# BaseSeriesEstimator

The ``BaseSeriesEstimator``class is a base class for estimators that take a single
series as input rather than a collection of time series (see
``BaseCollectionEstimator``). This notebook describes the major design issues to bare
 in mind if using any class that inherits from ``BaseSeriesEstimator``. To use any
 base estimator all you need to understand is the meaning of ``axis`` and the capability
  tags.

``BaseSeriesEstimator`` handles the preprocessing required for a single before being
used in a method such as ``fit``. These are used in base classes by
applying the protected method ``preprocess_series``. The key steps to note are:
1. Input data type should be a ``np.ndarray``, a ``pd.Series`` or a ``pd.DataFrame``.
2. The input data will be transformed into the type required by the estimator as
determined by the tag ``X_inner_type``.
3. If the estimator can only work with univariate time series
(``capability:multivariate`` set to False) then the input data will be converted to a
 1D numpy array or a pandas Series.
4. If the estimator has the ability to handle multivariate time series as determined
 by the tag ``capability:multivariate``, then the input data will stored in either a 2
  D numpy array or a pandas DataFrames.
5. If the data is multivariate, then the ``axis`` varaible of the estimator controls
how it is interpreted. If ``axis==0`` then each column is a time series, and
each row is a time point: i.e. the shape of the data is ``(n_timepoints,n_channels)``
. If ``axis == 1`` indicates the time series are in rows, i.e. the shape of the data
is ``(n_channels, n_timepoints)``.

We demonstrate this with calls to private methods. This is purely to aide understanding
 and should not be used in practice.

In [28]:
# Univariate examples
import numpy as np
import pandas as pd
import pytest

from aeon.base import BaseSeriesEstimator

bs = BaseSeriesEstimator()
# By default, "capability:multivariate" is False, axis is 0 and
# X_inner_type is np.ndarray
d1 = np.random.random(size=(100))
# With this config, the output should always be an np.ndarray
# shape (100,)
d2 = bs._preprocess_series(d1, axis=0)
print(
    "1. Input shape = ",
    d1.shape,
    " output type = ",
    type(d2),
    " output shape = ",
    d2.shape,
)
# 2D numpy shape (m,1) or (1,m) get converted to 1D numpy array
# if multivariate is False
d1 = np.random.random(size=(1, 100))
d2 = bs._preprocess_series(d1, axis=0)
print(
    "2. Input shape = ",
    d1.shape,
    " output type = ",
    type(d2),
    " output shape = ",
    d2.shape,
)
d1 = pd.Series(np.random.random(size=(100)))
d2 = bs._preprocess_series(d1, axis=0)
print(
    "3. Input shape = ",
    d1.shape,
    " output type = ",
    type(d2),
    " output shape = ",
    d2.shape,
)
# Axis is irrelevant for univariate data
d2 = bs._preprocess_series(d1, axis=1)
print(
    "4. Input shape = ",
    d1.shape,
    " output type = ",
    type(d2),
    " output shape = ",
    d2.shape,
)
d1 = pd.DataFrame(np.random.random(size=(100, 1)))
d2 = bs._preprocess_series(d1, axis=0)
print(
    "5. Input shape = ",
    d1.shape,
    " output type = ",
    type(d2),
    " output shape = ",
    d2.shape,
)

# Passing a multivariate array will raise an error
with pytest.raises(ValueError, match=r"Multivariate data not supported"):
    bs._check_X(np.random.random(size=(4, 100)))

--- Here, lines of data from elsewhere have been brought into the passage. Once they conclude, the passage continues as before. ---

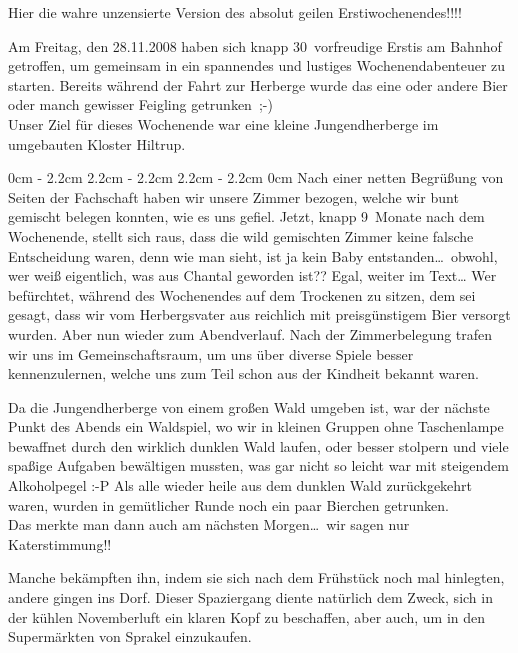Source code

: \begin{multicols}{2}
Hier die wahre unzensierte Version des absolut geilen Erstiwochenendes!!!!

Am Freitag, den 28.11.2008 haben sich knapp 30~vorfreudige Erstis am Bahnhof getroffen, um gemeinsam in ein spannendes und lustiges Wochenendabenteuer zu starten. Bereits während der Fahrt zur Herberge wurde das eine oder andere Bier oder manch gewisser Feigling getrunken~;-)\\
Unser Ziel für dieses Wochenende war eine kleine Jungendherberge im umgebauten Kloster Hiltrup.

0cm \columnwidth
0cm \columnwidth
0cm \columnwidth
0cm \columnwidth
0cm \columnwidth
0cm \columnwidth
0cm \columnwidth
0cm \columnwidth
0cm \columnwidth
0cm \columnwidth
0cm \columnwidth
0cm \columnwidth
2.2cm \dimexpr\columnwidth - 2.2cm
2.2cm \dimexpr\columnwidth - 2.2cm
2.2cm \dimexpr\columnwidth - 2.2cm
0cm \columnwidth
Nach einer netten Begrüßung von Seiten der Fachschaft haben wir unsere Zimmer bezogen, welche wir bunt gemischt belegen konnten, wie es uns gefiel. Jetzt, knapp 9~Monate nach dem Wochenende, stellt sich raus, dass die wild gemischten Zimmer keine falsche Entscheidung waren, denn wie man sieht, ist ja kein Baby entstanden\dots\ obwohl, wer weiß eigentlich, was aus Chantal geworden ist?? Egal, weiter im Text{\dots} Wer befürchtet, während des Wochenendes auf dem Trockenen zu sitzen, dem sei gesagt, dass wir vom Herbergsvater aus reichlich mit preisgünstigem Bier versorgt wurden. Aber nun wieder zum Abendverlauf. Nach der Zimmerbelegung trafen wir uns im Gemeinschaftsraum, um uns über diverse Spiele besser kennenzulernen, welche uns zum Teil schon aus der Kindheit bekannt waren.

Da die Jungendherberge von einem großen Wald umgeben ist, war der nächste Punkt des Abends ein Waldspiel, wo wir in kleinen Gruppen ohne Taschenlampe bewaffnet durch den wirklich dunklen Wald laufen, oder besser stolpern und viele spaßige Aufgaben bewältigen mussten, was gar nicht so leicht war mit steigendem Alkoholpegel :-P Als alle wieder heile aus dem dunklen Wald zurückgekehrt waren, wurden in gemütlicher Runde noch ein paar Bierchen getrunken.\\
Das merkte man dann auch am nächsten Morgen\dots\ wir sagen nur Katerstimmung!!

\begin{center}
\end{center}

Manche bekämpften ihn, indem sie sich nach dem Frühstück noch mal hinlegten, andere gingen ins Dorf. Dieser Spaziergang diente natürlich dem Zweck, sich in der kühlen Novemberluft ein klaren Kopf zu beschaffen, aber auch, um in den Supermärkten von Sprakel einzukaufen.


\end{multicols}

1. Input shape =  (100,)  output type =  <class 'numpy.ndarray'>  output shape =  (100,)
2. Input shape =  (1, 100)  output type =  <class 'numpy.ndarray'>  output shape =  (100,)
3. Input shape =  (100,)  output type =  <class 'numpy.ndarray'>  output shape =  (100,)
4. Input shape =  (100,)  output type =  <class 'numpy.ndarray'>  output shape =  (100,)
5. Input shape =  (100, 1)  output type =  <class 'numpy.ndarray'>  output shape =  (100,)


In [25]:
# Multivariate examples
# Set tags
bs.set_tags(**{"capability:multivariate": True})
d1 = np.random.random(size=(4, 100))
# Axis 0 means each row is a time series
d2 = bs._preprocess_series(d1, axis=0)
print(
    "1. Input shape = ",
    d1.shape,
    " output type = ",
    type(d2),
    " output shape = ",
    d2.shape,
)
# Axis 1 means each column is a time series
d2 = bs._preprocess_series(d1, axis=1)
print(
    "2. Input shape = ",
    d1.shape,
    " output type = ",
    type(d2),
    " output shape = ",
    d2.shape,
)
d1 = pd.DataFrame(d1)
d2 = bs._preprocess_series(d1, axis=1)
print(
    "2. Input type =",
    type(d1),
    "Input shape = ",
    d1.shape,
    " output type = ",
    type(d2),
    "output shape = ",
    d2.shape,
)

1. Input shape =  (4, 100)  output type =  <class 'numpy.ndarray'>  output shape =  (4, 100)
2. Input shape =  (4, 100)  output type =  <class 'numpy.ndarray'>  output shape =  (100, 4)
2. Input type = <class 'pandas.core.frame.DataFrame'> Input shape =  (4, 100)  output type =  <class 'numpy.ndarray'> output shape =  (100, 4)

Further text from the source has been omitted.